-- Your objective --
Find the line that contains "また，分割数は各状態4分割で". Output it and every line after it to the end of the records, exactly as they appear.

▼

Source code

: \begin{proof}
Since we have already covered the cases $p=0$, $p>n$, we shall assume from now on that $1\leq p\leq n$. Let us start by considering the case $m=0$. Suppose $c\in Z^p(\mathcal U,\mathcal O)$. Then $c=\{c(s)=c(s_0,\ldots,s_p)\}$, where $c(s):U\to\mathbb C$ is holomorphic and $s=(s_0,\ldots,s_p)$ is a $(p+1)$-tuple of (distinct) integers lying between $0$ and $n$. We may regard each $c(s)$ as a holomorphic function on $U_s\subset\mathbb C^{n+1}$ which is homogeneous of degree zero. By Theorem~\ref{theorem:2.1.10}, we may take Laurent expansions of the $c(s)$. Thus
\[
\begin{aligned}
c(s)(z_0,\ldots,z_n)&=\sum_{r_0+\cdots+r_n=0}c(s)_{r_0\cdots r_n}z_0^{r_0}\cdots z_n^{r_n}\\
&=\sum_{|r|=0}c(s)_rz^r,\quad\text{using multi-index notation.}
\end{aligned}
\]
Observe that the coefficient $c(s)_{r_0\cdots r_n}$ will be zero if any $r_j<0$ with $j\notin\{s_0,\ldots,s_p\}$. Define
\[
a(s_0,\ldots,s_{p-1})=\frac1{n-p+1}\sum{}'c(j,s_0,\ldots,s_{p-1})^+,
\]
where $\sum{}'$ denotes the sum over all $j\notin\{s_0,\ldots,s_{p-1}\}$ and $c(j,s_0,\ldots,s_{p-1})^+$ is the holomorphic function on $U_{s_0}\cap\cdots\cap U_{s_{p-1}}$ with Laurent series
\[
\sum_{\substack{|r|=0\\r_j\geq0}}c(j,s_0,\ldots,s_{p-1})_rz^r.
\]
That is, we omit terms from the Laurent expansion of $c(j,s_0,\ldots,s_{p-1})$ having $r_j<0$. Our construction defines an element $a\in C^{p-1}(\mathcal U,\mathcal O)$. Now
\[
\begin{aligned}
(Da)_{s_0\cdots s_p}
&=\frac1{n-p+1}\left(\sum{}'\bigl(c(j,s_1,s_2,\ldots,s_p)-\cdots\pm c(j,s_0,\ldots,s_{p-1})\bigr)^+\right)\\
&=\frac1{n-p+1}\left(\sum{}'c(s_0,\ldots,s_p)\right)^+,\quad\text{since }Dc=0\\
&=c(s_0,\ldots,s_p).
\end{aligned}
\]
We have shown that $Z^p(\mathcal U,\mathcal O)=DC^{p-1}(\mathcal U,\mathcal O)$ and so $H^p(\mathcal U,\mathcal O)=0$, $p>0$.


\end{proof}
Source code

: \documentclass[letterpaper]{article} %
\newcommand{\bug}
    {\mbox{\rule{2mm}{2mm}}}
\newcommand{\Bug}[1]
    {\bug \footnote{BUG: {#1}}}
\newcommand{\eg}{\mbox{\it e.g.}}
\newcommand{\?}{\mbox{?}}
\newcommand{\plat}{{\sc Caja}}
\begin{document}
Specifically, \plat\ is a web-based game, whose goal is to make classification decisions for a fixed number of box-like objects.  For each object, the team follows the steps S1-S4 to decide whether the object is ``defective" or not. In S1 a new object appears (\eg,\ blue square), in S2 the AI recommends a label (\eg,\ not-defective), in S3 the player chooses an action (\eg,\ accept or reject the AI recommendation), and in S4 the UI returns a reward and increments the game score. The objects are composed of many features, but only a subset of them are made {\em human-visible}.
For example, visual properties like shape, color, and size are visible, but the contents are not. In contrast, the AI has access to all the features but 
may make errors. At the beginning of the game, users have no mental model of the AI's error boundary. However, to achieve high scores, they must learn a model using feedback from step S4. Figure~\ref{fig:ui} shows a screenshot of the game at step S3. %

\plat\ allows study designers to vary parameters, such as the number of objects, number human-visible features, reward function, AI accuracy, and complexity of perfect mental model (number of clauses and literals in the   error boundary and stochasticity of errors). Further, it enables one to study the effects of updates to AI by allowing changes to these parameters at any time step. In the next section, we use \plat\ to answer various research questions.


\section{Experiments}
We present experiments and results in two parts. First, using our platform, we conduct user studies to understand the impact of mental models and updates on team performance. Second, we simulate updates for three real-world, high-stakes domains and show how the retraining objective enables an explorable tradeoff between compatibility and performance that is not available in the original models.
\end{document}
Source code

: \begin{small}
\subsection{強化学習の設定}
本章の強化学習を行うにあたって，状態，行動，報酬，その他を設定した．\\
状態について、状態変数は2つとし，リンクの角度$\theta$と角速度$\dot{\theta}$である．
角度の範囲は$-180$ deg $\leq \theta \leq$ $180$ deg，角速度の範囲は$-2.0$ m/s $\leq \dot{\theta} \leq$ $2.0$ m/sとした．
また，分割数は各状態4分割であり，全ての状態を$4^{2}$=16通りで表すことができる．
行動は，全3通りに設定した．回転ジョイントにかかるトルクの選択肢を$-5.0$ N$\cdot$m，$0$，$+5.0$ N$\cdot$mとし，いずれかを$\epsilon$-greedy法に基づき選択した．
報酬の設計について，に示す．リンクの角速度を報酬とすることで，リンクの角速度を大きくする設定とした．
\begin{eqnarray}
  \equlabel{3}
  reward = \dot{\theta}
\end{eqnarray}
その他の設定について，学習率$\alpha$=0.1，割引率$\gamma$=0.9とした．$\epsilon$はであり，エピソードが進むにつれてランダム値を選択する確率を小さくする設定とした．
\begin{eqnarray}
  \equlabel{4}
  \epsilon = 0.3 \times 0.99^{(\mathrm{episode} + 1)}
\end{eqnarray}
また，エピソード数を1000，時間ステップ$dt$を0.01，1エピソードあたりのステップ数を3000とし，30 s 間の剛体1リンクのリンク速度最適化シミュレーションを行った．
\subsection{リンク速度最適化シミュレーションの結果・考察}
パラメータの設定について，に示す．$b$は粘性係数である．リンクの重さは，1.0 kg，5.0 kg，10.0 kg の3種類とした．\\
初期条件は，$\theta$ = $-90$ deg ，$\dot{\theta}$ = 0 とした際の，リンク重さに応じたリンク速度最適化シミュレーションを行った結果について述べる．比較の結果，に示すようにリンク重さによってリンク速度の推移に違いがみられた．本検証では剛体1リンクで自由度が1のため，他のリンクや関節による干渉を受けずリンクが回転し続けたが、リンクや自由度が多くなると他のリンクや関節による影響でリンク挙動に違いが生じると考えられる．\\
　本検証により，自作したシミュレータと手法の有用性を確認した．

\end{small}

▲

-- Solution to the problem --
また，分割数は各状態4分割であり，全ての状態を$4^{2}$=16通りで表すことができる．
行動は，全3通りに設定した．回転ジョイントにかかるトルクの選択肢を$-5.0$ N$\cdot$m，$0$，$+5.0$ N$\cdot$mとし，いずれかを$\epsilon$-greedy法に基づき選択した．
報酬の設計について，に示す．リンクの角速度を報酬とすることで，リンクの角速度を大きくする設定とした．
\begin{eqnarray}
  \equlabel{3}
  reward = \dot{\theta}
\end{eqnarray}
その他の設定について，学習率$\alpha$=0.1，割引率$\gamma$=0.9とした．$\epsilon$はであり，エピソードが進むにつれてランダム値を選択する確率を小さくする設定とした．
\begin{eqnarray}
  \equlabel{4}
  \epsilon = 0.3 \times 0.99^{(\mathrm{episode} + 1)}
\end{eqnarray}
また，エピソード数を1000，時間ステップ$dt$を0.01，1エピソードあたりのステップ数を3000とし，30 s 間の剛体1リンクのリンク速度最適化シミュレーションを行った．
\subsection{リンク速度最適化シミュレーションの結果・考察}
パラメータの設定について，に示す．$b$は粘性係数である．リンクの重さは，1.0 kg，5.0 kg，10.0 kg の3種類とした．\\
初期条件は，$\theta$ = $-90$ deg ，$\dot{\theta}$ = 0 とした際の，リンク重さに応じたリンク速度最適化シミュレーションを行った結果について述べる．比較の結果，に示すようにリンク重さによってリンク速度の推移に違いがみられた．本検証では剛体1リンクで自由度が1のため，他のリンクや関節による干渉を受けずリンクが回転し続けたが、リンクや自由度が多くなると他のリンクや関節による影響でリンク挙動に違いが生じると考えられる．\\
　本検証により，自作したシミュレータと手法の有用性を確認した．

\end{small}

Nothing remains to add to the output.